In summary, this pooled patient-level analysis provides long-term randomised control data showing the benefit of IVUS guided PCI in patients with long lesions. The current guidelines recommend IVUS use in selected patients however this adds support to the evidence for it’s more liberal use. Given the improved outcomes with optimal versus suboptimal IVUS guided PCI, it is important that IVUS images are carefully reviewed and stents optimised to gain most benefit from IVUS use.

References

  1. Hong S-J, Mintz GS, Ahn C-M, Kim J-S, Kim B-K, Ko Y-G, et al. Effect of Intravascular Ultrasound-Guided Drug-Eluting Stent Implantation: 5-Year Follow-Up of the IVUS-XPL Randomized Trial.

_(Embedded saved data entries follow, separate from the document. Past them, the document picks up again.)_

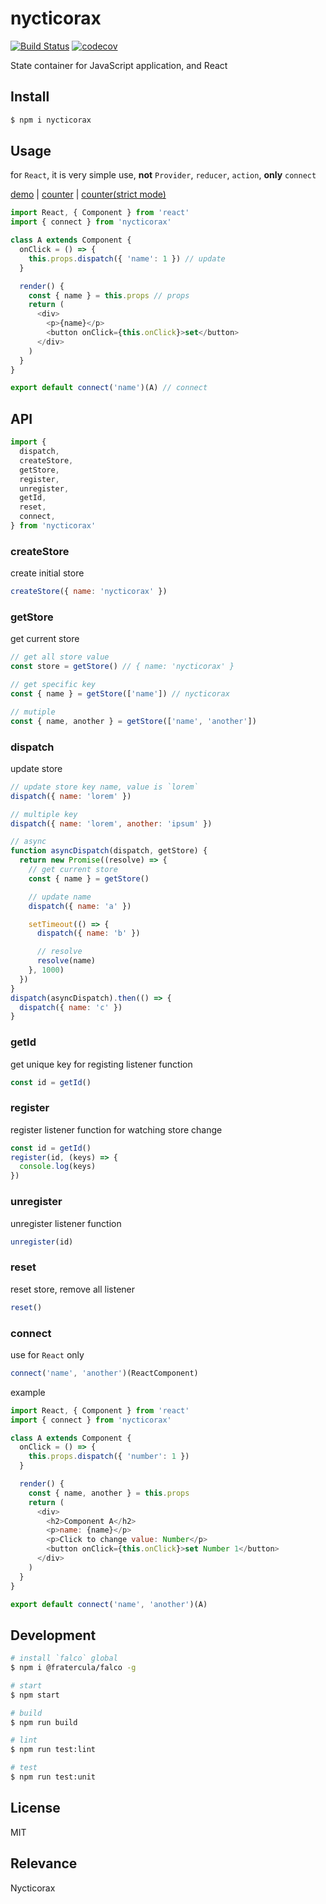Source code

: # nycticorax

[![Build Status](https://travis-ci.org/fratercula/nycticorax.svg?branch=master)](https://travis-ci.org/fratercula/nycticorax)
[![codecov](https://codecov.io/gh/fratercula/nycticorax/branch/master/graph/badge.svg)](https://codecov.io/gh/fratercula/nycticorax)


State container for JavaScript application, and React

## Install

```bash
$ npm i nycticorax
```

## Usage

for `React`, it is very simple use, **not** `Provider`, `reducer`, `action`, **only** `connect`

[demo](https://fratercula.github.io/nycticorax/) | [counter](https://jsfiddle.net/am0200/gba9sdLp/) | [counter(strict mode)](https://jsfiddle.net/am0200/0L87d29h/)

```js
import React, { Component } from 'react'
import { connect } from 'nycticorax'

class A extends Component {
  onClick = () => {
    this.props.dispatch({ 'name': 1 }) // update
  }

  render() {
    const { name } = this.props // props
    return (
      <div>
        <p>{name}</p>
        <button onClick={this.onClick}>set</button>
      </div>
    )
  }
}

export default connect('name')(A) // connect
```

## API

```js
import {
  dispatch,
  createStore,
  getStore,
  register,
  unregister,
  getId,
  reset,
  connect,
} from 'nycticorax'
```

### createStore

create initial store

```js
createStore({ name: 'nycticorax' })
```

### getStore

get current store

```js
// get all store value
const store = getStore() // { name: 'nycticorax' }

// get specific key
const { name } = getStore(['name']) // nycticorax

// mutiple
const { name, another } = getStore(['name', 'another'])
```

### dispatch

update store

```js
// update store key name, value is `lorem`
dispatch({ name: 'lorem' })

// multiple key
dispatch({ name: 'lorem', another: 'ipsum' })

// async
function asyncDispatch(dispatch, getStore) {
  return new Promise((resolve) => {
    // get current store
    const { name } = getStore()

    // update name
    dispatch({ name: 'a' })

    setTimeout(() => {
      dispatch({ name: 'b' })

      // resolve
      resolve(name)
    }, 1000)
  })
}
dispatch(asyncDispatch).then(() => {
  dispatch({ name: 'c' })
}
```

### getId

get unique key for registing listener function

```js
const id = getId()
```

### register

register listener function for watching store change

```js
const id = getId()
register(id, (keys) => {
  console.log(keys)
})
```

### unregister

unregister listener function

```js
unregister(id)
```

### reset

reset store, remove all listener

```js
reset()
```

### connect

use for `React` only

```js
connect('name', 'another')(ReactComponent)
```

example

```js
import React, { Component } from 'react'
import { connect } from 'nycticorax'

class A extends Component {
  onClick = () => {
    this.props.dispatch({ 'number': 1 })
  }

  render() {
    const { name, another } = this.props
    return (
      <div>
        <h2>Component A</h2>
        <p>name: {name}</p>
        <p>Click to change value: Number</p>
        <button onClick={this.onClick}>set Number 1</button>
      </div>
    )
  }
}

export default connect('name', 'another')(A)
```

## Development

```bash
# install `falco` global
$ npm i @fratercula/falco -g

# start
$ npm start

# build
$ npm run build

# lint
$ npm run test:lint

# test
$ npm run test:unit
```

## License

MIT

## Relevance

Nycticorax
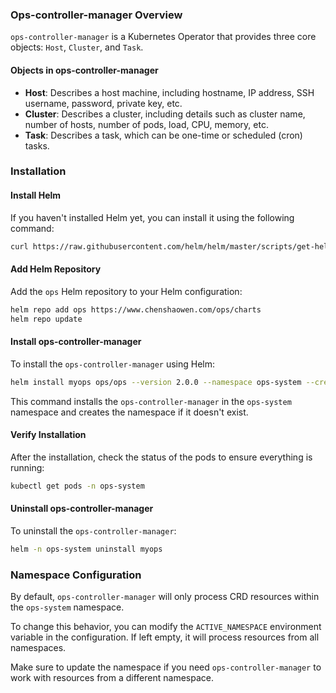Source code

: ### **Ops-controller-manager Overview**

`ops-controller-manager` is a Kubernetes Operator that provides three core objects: `Host`, `Cluster`, and `Task`.

#### **Objects in ops-controller-manager**

- **Host**: Describes a host machine, including hostname, IP address, SSH username, password, private key, etc.
- **Cluster**: Describes a cluster, including details such as cluster name, number of hosts, number of pods, load, CPU, memory, etc.
- **Task**: Describes a task, which can be one-time or scheduled (cron) tasks.

### **Installation**

#### **Install Helm**

If you haven't installed Helm yet, you can install it using the following command:

```bash
curl https://raw.githubusercontent.com/helm/helm/master/scripts/get-helm-3 | bash
```

#### **Add Helm Repository**

Add the `ops` Helm repository to your Helm configuration:

```bash
helm repo add ops https://www.chenshaowen.com/ops/charts
helm repo update
```

#### **Install ops-controller-manager**

To install the `ops-controller-manager` using Helm:

```bash
helm install myops ops/ops --version 2.0.0 --namespace ops-system --create-namespace
```

This command installs the `ops-controller-manager` in the `ops-system` namespace and creates the namespace if it doesn't exist.

#### **Verify Installation**

After the installation, check the status of the pods to ensure everything is running:

```bash
kubectl get pods -n ops-system
```

#### **Uninstall ops-controller-manager**

To uninstall the `ops-controller-manager`:

```bash
helm -n ops-system uninstall myops
```

### **Namespace Configuration**

By default, `ops-controller-manager` will only process CRD resources within the `ops-system` namespace.

To change this behavior, you can modify the `ACTIVE_NAMESPACE` environment variable in the configuration. If left empty, it will process resources from all namespaces.

Make sure to update the namespace if you need `ops-controller-manager` to work with resources from a different namespace.
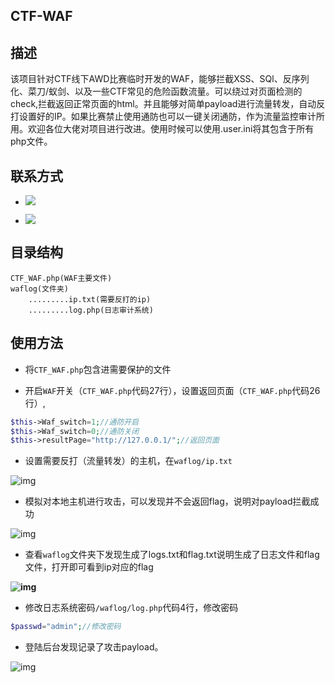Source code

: ## CTF-WAF
## 描述
该项目针对CTF线下AWD比赛临时开发的WAF，能够拦截XSS、SQl、反序列化、菜刀/蚁剑、以及一些CTF常见的危险函数流量。可以绕过对页面检测的check,拦截返回正常页面的html。并且能够对简单payload进行流量转发，自动反打设置好的IP。如果比赛禁止使用通防也可以一键关闭通防，作为流量监控审计所用。欢迎各位大佬对项目进行改进。使用时候可以使用.user.ini将其包含于所有php文件。
## 联系方式
- ![](https://img.shields.io/badge/%E4%BD%9C%E8%80%85-Gqleung-brightgreen.svg)  

- [![](https://img.shields.io/badge/%E5%8D%9A%E5%AE%A2-xiao%20leung's%20Blog-blueviolet)](https://www.plasf.cn)
##  目录结构

```http
CTF_WAF.php(WAF主要文件)
waflog(文件夹)
	.........ip.txt(需要反打的ip)
	.........log.php(日志审计系统)
```

## 使用方法

- 将`CTF_WAF.php`包含进需要保护的文件

- 开启`WAF`开关（`CTF_WAF.php`代码27行），设置返回页面（`CTF_WAF.php`代码26行）,

```php
$this->Waf_switch=1;//通防开启
$this->Waf_switch=0;//通防关闭
$this->resultPage="http://127.0.0.1/";//返回页面
```

- 设置需要反打（流量转发）的主机，在`waflog/ip.txt`

![img](https://raw.githubusercontent.com/sharpleung/CTF-WAF/master/picture/15688766013040.png)

- 模拟对本地主机进行攻击，可以发现并不会返回flag，说明对payload拦截成功

![img](https://raw.githubusercontent.com/sharpleung/CTF-WAF/master/picture/pic2.png)

- 查看`waflog`文件夹下发现生成了logs.txt和flag.txt说明生成了日志文件和flag文件，打开即可看到ip对应的flag

**![img](https://raw.githubusercontent.com/sharpleung/CTF-WAF/master/picture/pic3.bmp)**

- 修改日志系统密码`/waflog/log.php`代码4行，修改密码

```php
$passwd="admin";//修改密码
```

-   登陆后台发现记录了攻击payload。

![img](https://raw.githubusercontent.com/sharpleung/CTF-WAF/master/picture/pic4.png)

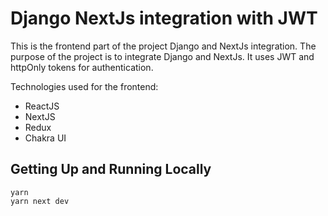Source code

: # Django NextJs integration with JWT
This is the frontend part of the project Django and NextJs integration.
The purpose of the project is to integrate Django and NextJs. It uses JWT and httpOnly tokens for authentication.

Technologies used for the frontend:
- ReactJS
- NextJS
- Redux
- Chakra UI

## Getting Up and Running Locally

```shell
yarn
yarn next dev
```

JACC Cardiovasc Interv. 2020 Jan 13;13(1):62–71.
  2. Gao X-F, Ge Z, Kong X-Q, Kan J, Han L, Lu S, et al. 3-Year Outcomes of the ULTIMATE Trial Comparing Intravascular Ultrasound Versus Angiography-Guided Drug-Eluting Stent Implantation. JACC Cardiovasc Interv. 2021 Feb 8;14(3):247–57.
  3. Maehara A, Mintz GS, Witzenbichler B, Weisz G, Neumann F-J, Rinaldi MJ, et al. Relationship Between Intravascular Ultrasound Guidance and Clinical Outcomes After Drug-Eluting Stents. Circulation: Cardiovascular Interventions. 2018 Nov 1;11(11):e006243.